Gamble? Sure, It’s a Gamble

Printemps New York is a gamble. For starters, it is asking even sophisticated, veteran customers to redefine a shopping experience in a location that many consider problematic. Cliched thinking is that the Michael Douglas 1987 Wall Street movie lifestyle lives on. But lower Manhattan’s profile is changing with a more diverse and youthful population. Its residents are wealthier too, with a higher median income than the average New Yorker and 36 percent earning more than $250,000 annually. New business tenants, from the art, design and fashion worlds are relocating to the Financial District and both Printemps’ New York executives and Macklowe hope to attract this upwardly mobile generation. Printemps’ circle widens to include uptown Manhattanites who want a novel immersive shopping experience or a dinner from James Beard award-winning chef Gregory Gourdet. Tourists, both domestic and international, visiting lower Manhattan are another target, admittedly more tourists than customers.

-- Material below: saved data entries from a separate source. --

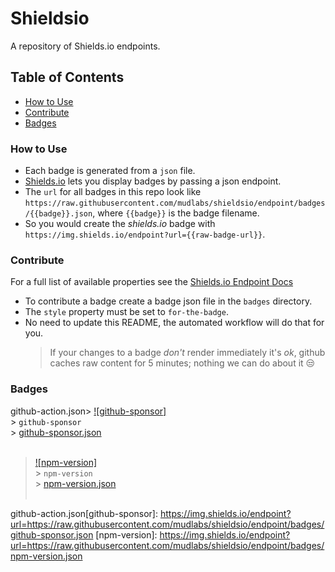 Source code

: # Shieldsio
A repository of Shields.io endpoints.

## Table of Contents
- [How to Use](#how-to-use)
- [Contribute](#contribute)
- [Badges](#badges)


### How to Use
- Each badge is generated from a `json` file.
- [Shields.io](https://shields.io/) lets you display badges by passing a json endpoint.
- The `url` for all badges in this repo look like `https://raw.githubusercontent.com/mudlabs/shieldsio/endpoint/badges/{{badge}}.json`, where `{{badge}}` is the badge filename.
- So you would create the _shields.io_ badge with `https://img.shields.io/endpoint?url={{raw-badge-url}}`.


### Contribute
For a full list of available properties see the [Shields.io Endpoint Docs](https://shields.io/endpoint)
- To contribute a badge create a badge json file in the `badges` directory.
- The `style` property must be set to `for-the-badge`.
- No need to update this README, the automated workflow will do that for you.
  > If your changes to a badge _don't_ render immediately it's _ok_, github caches raw content for 5 minutes; nothing we can do about it :unamused:


### Badges
github-action.json> [![github-sponsor]](./badges/github-sponsor.json)<br/>> `github-sponsor`<br/>> [github-sponsor.json](./badges/github-sponsor.json)<br/><br/>
> [![npm-version]](./badges/npm-version.json)<br/>> `npm-version`<br/>> [npm-version.json](./badges/npm-version.json)<br/><br/>



<!-- badges markdown goes here -->
github-action.json[github-sponsor]: https://img.shields.io/endpoint?url=https://raw.githubusercontent.com/mudlabs/shieldsio/endpoint/badges/github-sponsor.json
[npm-version]: https://img.shields.io/endpoint?url=https://raw.githubusercontent.com/mudlabs/shieldsio/endpoint/badges/npm-version.json


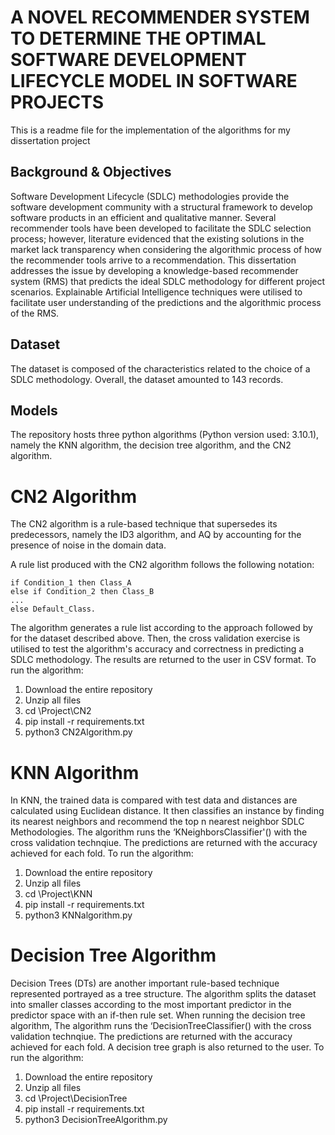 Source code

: # A NOVEL RECOMMENDER SYSTEM TO DETERMINE THE OPTIMAL SOFTWARE DEVELOPMENT LIFECYCLE MODEL IN SOFTWARE PROJECTS

This is a readme file for the implementation of the algorithms for my dissertation project

## Background & Objectives

Software Development Lifecycle (SDLC) methodologies provide the software development community with a structural framework to develop software products in an efficient and qualitative manner. Several recommender tools have been developed to facilitate the SDLC selection process; however, literature evidenced that the existing solutions in the market lack transparency when considering the algorithmic process of how the recommender tools arrive to a recommendation. This dissertation addresses the issue by developing a knowledge-based recommender system (RMS) that predicts the ideal SDLC methodology for different project scenarios. Explainable Artificial Intelligence techniques were utilised to facilitate user understanding of the predictions and the algorithmic process of the RMS.

## Dataset

The dataset is composed of the characteristics related to the choice of a SDLC methodology. Overall, the dataset amounted to 143 records.

## Models

The repository hosts three python algorithms (Python version used: 3.10.1), namely the KNN algorithm, the decision tree algorithm, and the CN2 algorithm.

# CN2 Algorithm

The CN2 algorithm is a rule-based technique that supersedes its predecessors, namely the ID3 algorithm, and AQ by accounting for the presence of noise in the domain data.

A rule list produced with the CN2 algorithm follows the following notation:

    if Condition_1 then Class_A
    else if Condition_2 then Class_B
    ...
    else Default_Class.

The algorithm generates a rule list according to the approach followed by for the dataset described above. Then, the cross validation exercise is utilised to test the algorithm's accuracy and correctness in predicting a SDLC methodology. The results are returned to the user in CSV format. To run the algorithm:

1. Download the entire repository
2. Unzip all files
3. cd \Project\CN2
4. pip install -r requirements.txt
5. python3 CN2Algorithm.py

# KNN Algorithm

In KNN, the trained data is compared with test data and distances are calculated using Euclidean distance. It then classifies an instance by finding its nearest neighbors and recommend the top n nearest neighbor SDLC Methodologies. The algorithm runs the ‘KNeighborsClassifier'() with the cross validation technqiue. The predictions are returned with the accuracy achieved for each fold. To run the algorithm:

1. Download the entire repository
2. Unzip all files
3. cd \Project\KNN
4. pip install -r requirements.txt
5. python3 KNNalgorithm.py

# Decision Tree Algorithm

Decision Trees (DTs) are another important rule-based technique represented portrayed as a tree structure. The algorithm splits the dataset into smaller classes according to the most important predictor in the predictor space with an if-then rule set. When running the decision tree algorithm, The algorithm runs the ‘DecisionTreeClassifier() with the cross validation technqiue. The predictions are returned with the accuracy achieved for each fold. A decision tree graph is also returned to the user. To run the algorithm:

1. Download the entire repository
2. Unzip all files
3. cd \Project\DecisionTree
4. pip install -r requirements.txt
5. python3 DecisionTreeAlgorithm.py
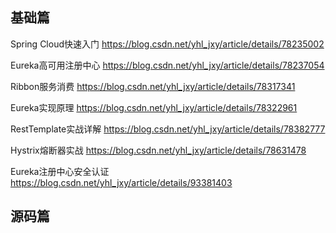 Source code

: ## 基础篇

Spring Cloud快速入门 https://blog.csdn.net/yhl_jxy/article/details/78235002

Eureka高可用注册中心 https://blog.csdn.net/yhl_jxy/article/details/78237054

Ribbon服务消费 https://blog.csdn.net/yhl_jxy/article/details/78317341

Eureka实现原理 https://blog.csdn.net/yhl_jxy/article/details/78322961

RestTemplate实战详解 https://blog.csdn.net/yhl_jxy/article/details/78382777

Hystrix熔断器实战 https://blog.csdn.net/yhl_jxy/article/details/78631478

Eureka注册中心安全认证 https://blog.csdn.net/yhl_jxy/article/details/93381403

## 源码篇
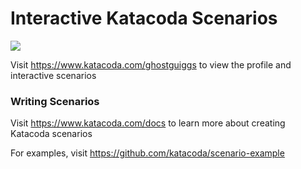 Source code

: # Interactive Katacoda Scenarios

[![](http://shields.katacoda.com/katacoda/ghostguiggs/count.svg)](https://www.katacoda.com/ghostguiggs "Get your profile on Katacoda.com")

Visit https://www.katacoda.com/ghostguiggs to view the profile and interactive scenarios

### Writing Scenarios
Visit https://www.katacoda.com/docs to learn more about creating Katacoda scenarios

For examples, visit https://github.com/katacoda/scenario-example
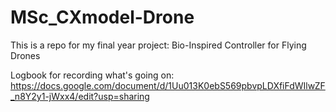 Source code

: # MSc_CXmodel-Drone
This is a repo for my final year project: Bio-Inspired Controller for Flying Drones

Logbook for recording what's going on: https://docs.google.com/document/d/1Uu013K0ebS569pbvpLDXfiFdWIlwZF_n8Y2y1-jWxx4/edit?usp=sharing
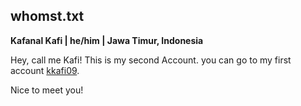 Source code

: ## whomst.txt

**Kafanal Kafi | he/him | Jawa Timur, Indonesia**

Hey, call me Kafi! This is my second Account. you can go to my first account [kkafi09](https://www.github.com/kkafi09).

Nice to meet you!


<!-- 
### Links

**[Instagram](https://www.instagram.com/kkafi09/)**<br />
**[Twitter](https://twitter.com/kafanalkafi2)**<br /> -->




<!-- **[Website]()**<br /> -->
<!-- **[Discord]()** -->
<!-- **[Facebook]()**<br /> -->
<!--
**#** is a ✨ _special_ ✨ repository because its `README.md` (this file) appears on your GitHub profile.

Here are some ideas to get you started:

- 🔭 I’m currently working on ...
- 🌱 I’m currently learning ...
- 👯 I’m looking to collaborate on ...
- 🤔 I’m looking for help with ...
- 💬 Ask me about ...
- 📫 How to reach me: ...
- 😄 Pronouns: ...
- ⚡ Fun fact: ...
-->
<!--
Hey, call me Kafi! I'm a front-end developer currently working at [Kata.ai](https://kata.ai/), helping to blur the line between high-performance engineering and good design. I'm also an affiliated [Twitch](https://www.twitch.tv/resir014) streamer and I livestream web development and a variety of video games. -->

The store is not unlike a serpentine luxury retail theme park.  Part showroom, part art installation, part discovery, and a lot of English countryside folly. The two-level store is highly curated. You can acquire The Falls vintage 70s three-piece suit, an embellished tour de force with buttons and beading: a deck of Tarot Cards, coffee table books of beautiful places, a cellphone case, or a candy jar, each of which is an investment. Even Nike sneakers have a gallery all to themselves, elevating the swoosh to an artform. At this writing (mid-May) it’s been open for nearly two months and more merchandise has arrived, new brands included and steady traffic of curiosity seekers and shoppers.

Following the European showroom model, tiny sizes are hung on the racks, and your size is hidden away in stock rooms. While you’re waiting, you can debate purchasing luxe necessities such as block crystal candlesticks or Dupont pens, which are all on display as art objects, or you can nibble on oysters from the Raw Bar and sip Champagne. The dressing rooms are not afterthoughts, they are designed to the nines, some with enough room and seating for a small party to group source the decisions of the day — which outfit to buy with which shoes, bag and crystal earrings.

Risky Retail

A rational retail operator or an MBA analyst might take one look at Printemps New York, calculate the cost-per-square-foot to support the décor, factor in the operating costs of the sales staff and the five bar/cafes, consider the foot traffic in the location (locals and tourists) and run fast in any direction. But transformative retail is made up of dreamers. Think Harry Selfridge, Herman Bergdorf, Barney Pressman, Stanley Marcus and Charles Harrod. It will likely take a few years for Printemps New York to turn a positive ROI, but it is playing the long game, banking on the changing profile of local businesses and residents, and evolving consumer trends. And Printemps is passionate about it. The bet is that Americans will have access to more unique French fashion while also driving them to the Boulevard Haussmann location when visiting Paris.

Sheer speculation here, but real estate magnate Harry Macklowe may have given the Qatari-backed investor fund Divine Investments SA (owners of Printemps) an irresistible real estate deal to sandwich Printemps New York in between the residential tower and Whole Foods to make a splash in New York City (and guarantee luxe shopping and dining for his new wife). If that’s the case, New York is the beneficiary of a shape-shifting retail experience.